“Words cannot describe the changes in the city since the bad old ’87 days: no town can have changed more in the time. My love to Bell and Father. I hope to be back in June, for a couple of months: so don’t fill the house up.”

A note added by Highworth Ridden:

“The above was written by me to my mother soon after the completion of the dam, when I revisited Santa Barbara for the first time since the troubles. I left the pier on that morning of the troubles thinking to be back in ten days: I did not return save for that time as a prisoner for more than eleven years.

“What I did not and could not write to my mother, I write now, after another eleven years. It is about Carlotta. It is difficult to set down what she was to me. ‘Calf-love,’ I suppose most people would say. Well, there is a generosity in calf-love that gives it a grace: not that mine had any grace. I saw her on only one day twenty-two years ago: I have thought of her every day since; not as a lover of course (for years past), but as a spirit apart, unlike anyone else that ever was. You who never saw her cannot understand this. She was the most exquisite thing: in life marvellous, in the unspeakable end, heroic: and always so beautiful, so gracious. All who knew her felt this: she had cruel enemies, the mad, the diseased, the godless, the savage and the greedy hated her.

“I went to the chapel of Carlotta, which H. E. built. Her tomb, with her recumbent figure, is there: it is very beautiful. Her sculptured head on the stairs leading to the Plaza is liker her. Gamarro’s painting of her is not like. Bedwyn’s pencil sketch is like. But she was like the light, no one could have painted her.

“I tried to do something for her once, and though I failed, I am prouder of that than of anything else that I have ever done. Whatever she was, she made men know that gleams come into this world from a world beyond, which is better than this.

“H. F. R.”

“When I set out from the hotel on that morning of the troubles, I took with me a scrap of the hermosita which she had broken for me. This being in my pocket-book, was stolen from me at Ribote by the Englishman who got me out of jail.
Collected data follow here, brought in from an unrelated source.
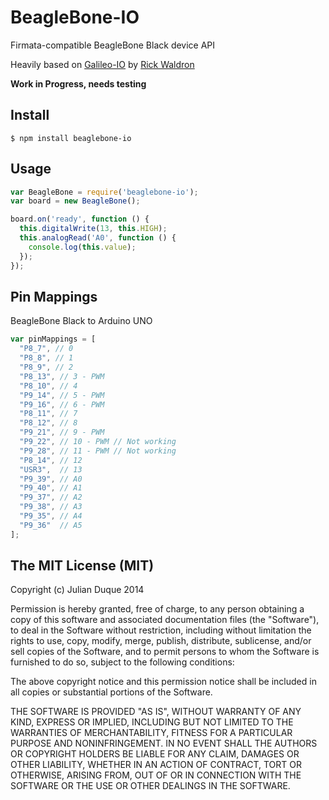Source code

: # BeagleBone-IO

Firmata-compatible BeagleBone Black device API

Heavily based on [Galileo-IO](https://github.com/rwaldron/galileo-io) by [Rick Waldron](https://github.com/rwaldron)

**Work in Progress, needs testing**

## Install

```
$ npm install beaglebone-io
```

## Usage

``` js
var BeagleBone = require('beaglebone-io');
var board = new BeagleBone();

board.on('ready', function () {
  this.digitalWrite(13, this.HIGH);
  this.analogRead('A0', function () {
    console.log(this.value);
  });
});

```

## Pin Mappings

BeagleBone Black to Arduino UNO

``` js
var pinMappings = [
  "P8_7", // 0
  "P8_8", // 1
  "P8_9", // 2
  "P8_13", // 3 - PWM
  "P8_10", // 4
  "P9_14", // 5 - PWM
  "P9_16", // 6 - PWM
  "P8_11", // 7
  "P8_12", // 8
  "P9_21", // 9 - PWM
  "P9_22", // 10 - PWM // Not working
  "P9_28", // 11 - PWM // Not working
  "P8_14", // 12
  "USR3",  // 13
  "P9_39", // A0
  "P9_40", // A1
  "P9_37", // A2
  "P9_38", // A3
  "P9_35", // A4
  "P9_36"  // A5
];
```

## The MIT License (MIT)

Copyright (c) Julian Duque 2014

Permission is hereby granted, free of charge, to any person obtaining a copy
of this software and associated documentation files (the "Software"), to deal
in the Software without restriction, including without limitation the rights
to use, copy, modify, merge, publish, distribute, sublicense, and/or sell
copies of the Software, and to permit persons to whom the Software is
furnished to do so, subject to the following conditions:

The above copyright notice and this permission notice shall be included in
all copies or substantial portions of the Software.

THE SOFTWARE IS PROVIDED "AS IS", WITHOUT WARRANTY OF ANY KIND, EXPRESS OR
IMPLIED, INCLUDING BUT NOT LIMITED TO THE WARRANTIES OF MERCHANTABILITY,
FITNESS FOR A PARTICULAR PURPOSE AND NONINFRINGEMENT. IN NO EVENT SHALL THE
AUTHORS OR COPYRIGHT HOLDERS BE LIABLE FOR ANY CLAIM, DAMAGES OR OTHER
LIABILITY, WHETHER IN AN ACTION OF CONTRACT, TORT OR OTHERWISE, ARISING FROM,
OUT OF OR IN CONNECTION WITH THE SOFTWARE OR THE USE OR OTHER DEALINGS IN
THE SOFTWARE.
The rest of the spray, being in my trunk at the hotel, was, as I supposed, lost, during the troubles, with all my kit.

“But in 1899, being at the Club in Santa Barbara, I met the then proprietor of the hotel, who said, that he had recently found some trunks and bags in a disused cellar: that these had evidently been put away during the troubles and never claimed since, and were now to be sold. I went to see them, and among them found one of my tin trunks, in which were some ruined clothes. With the clothes, in some hotel blotting-paper, I found the hermosita spray which Carlotta had given to me, and the envelope, addressed by her to Donna Emilia, which I had picked up and kept. So that I have what few have, one of the last gifts and one of the last writings of a lovely soul.

“That is all that one can say of her, that she was a lovely soul. I have met no one in the least like her. I can but thank God for her, knowing that she came from God.